Many sites already show the password “strength” meter to ensure that the user would understand that he is using an unsafe password. However, most users fail to choose passwords that are strong enough.
A Cambridge University computer scientist and researcher, Joseph Bonneau has shared his findings and analysis of about 70 million users of Yahoo!. The results were presented at the 2012 IEEE Symposium on Security and Privacy. Here are some facts from it:
- People, who are 55 or older choose almost 2x stronger passwords than the young people, which are under 25 years.
- Native language affects the strength of the password that the user chooses. Koreans and Germans are the best at making strong passwords, while Indonesians are the worst.
- Users don’t learn after their account get compromised. They choose the same level of strength passwords.
- However, users, who change their passwords quite often, are the ones that choose the stronger combinations. But that is only when a user changes the password voluntary. If he is forced, the new password will be somehow related to the old one.
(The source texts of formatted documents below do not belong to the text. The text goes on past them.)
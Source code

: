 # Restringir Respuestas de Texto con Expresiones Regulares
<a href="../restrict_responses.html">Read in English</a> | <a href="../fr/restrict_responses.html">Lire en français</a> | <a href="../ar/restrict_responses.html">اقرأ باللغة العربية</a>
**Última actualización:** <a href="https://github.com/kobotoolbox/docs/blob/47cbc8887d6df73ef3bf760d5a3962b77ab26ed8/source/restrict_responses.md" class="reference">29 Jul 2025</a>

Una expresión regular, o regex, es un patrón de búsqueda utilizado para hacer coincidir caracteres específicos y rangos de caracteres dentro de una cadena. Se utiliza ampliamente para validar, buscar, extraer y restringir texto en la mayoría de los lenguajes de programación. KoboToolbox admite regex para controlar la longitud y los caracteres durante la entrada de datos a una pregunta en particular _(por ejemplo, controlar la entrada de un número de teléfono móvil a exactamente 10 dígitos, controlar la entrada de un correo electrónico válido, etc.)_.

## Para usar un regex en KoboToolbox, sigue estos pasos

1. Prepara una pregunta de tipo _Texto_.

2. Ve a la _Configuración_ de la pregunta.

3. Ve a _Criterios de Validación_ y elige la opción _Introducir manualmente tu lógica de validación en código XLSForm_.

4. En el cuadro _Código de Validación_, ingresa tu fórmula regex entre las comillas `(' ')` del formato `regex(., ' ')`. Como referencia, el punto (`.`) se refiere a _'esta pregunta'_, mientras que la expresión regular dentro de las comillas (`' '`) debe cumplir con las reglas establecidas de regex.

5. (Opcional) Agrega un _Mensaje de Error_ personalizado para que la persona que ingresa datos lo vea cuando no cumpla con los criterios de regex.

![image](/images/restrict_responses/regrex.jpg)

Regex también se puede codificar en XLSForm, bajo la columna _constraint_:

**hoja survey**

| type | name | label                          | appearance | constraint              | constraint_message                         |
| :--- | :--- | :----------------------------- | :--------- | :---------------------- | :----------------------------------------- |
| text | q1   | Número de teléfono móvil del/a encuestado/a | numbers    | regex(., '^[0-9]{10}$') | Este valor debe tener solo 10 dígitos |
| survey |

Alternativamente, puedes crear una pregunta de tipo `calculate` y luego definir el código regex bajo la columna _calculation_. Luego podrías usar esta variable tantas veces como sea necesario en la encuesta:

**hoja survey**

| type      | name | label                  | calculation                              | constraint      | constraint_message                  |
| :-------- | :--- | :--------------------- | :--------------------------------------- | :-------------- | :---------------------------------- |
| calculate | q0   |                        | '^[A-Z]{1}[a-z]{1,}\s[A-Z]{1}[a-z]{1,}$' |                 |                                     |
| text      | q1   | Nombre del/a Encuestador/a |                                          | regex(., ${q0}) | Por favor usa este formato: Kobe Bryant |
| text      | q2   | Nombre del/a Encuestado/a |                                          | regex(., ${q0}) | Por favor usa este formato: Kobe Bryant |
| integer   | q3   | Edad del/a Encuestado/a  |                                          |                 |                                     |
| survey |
- Most of the credit card owners avoid the weak passwords; however, they still choose the ones, which aren’t hard to hack.
Most of the experiments that are made to encourage users to choose stronger passwords have failed. Bonneau and his team found out that 10 bits of security passwords are OK with defending an on-the-spot attack on your account, and 20 bits password is OK for an offline dictionary attack. Both of these methods are used by hackers.
As the New Scientist says, a 9 digit proposed passwords should make a huge move forward in making the passwords more difficult to crack. In addition, users should be able to remember them, because they are able to remember their phone numbers.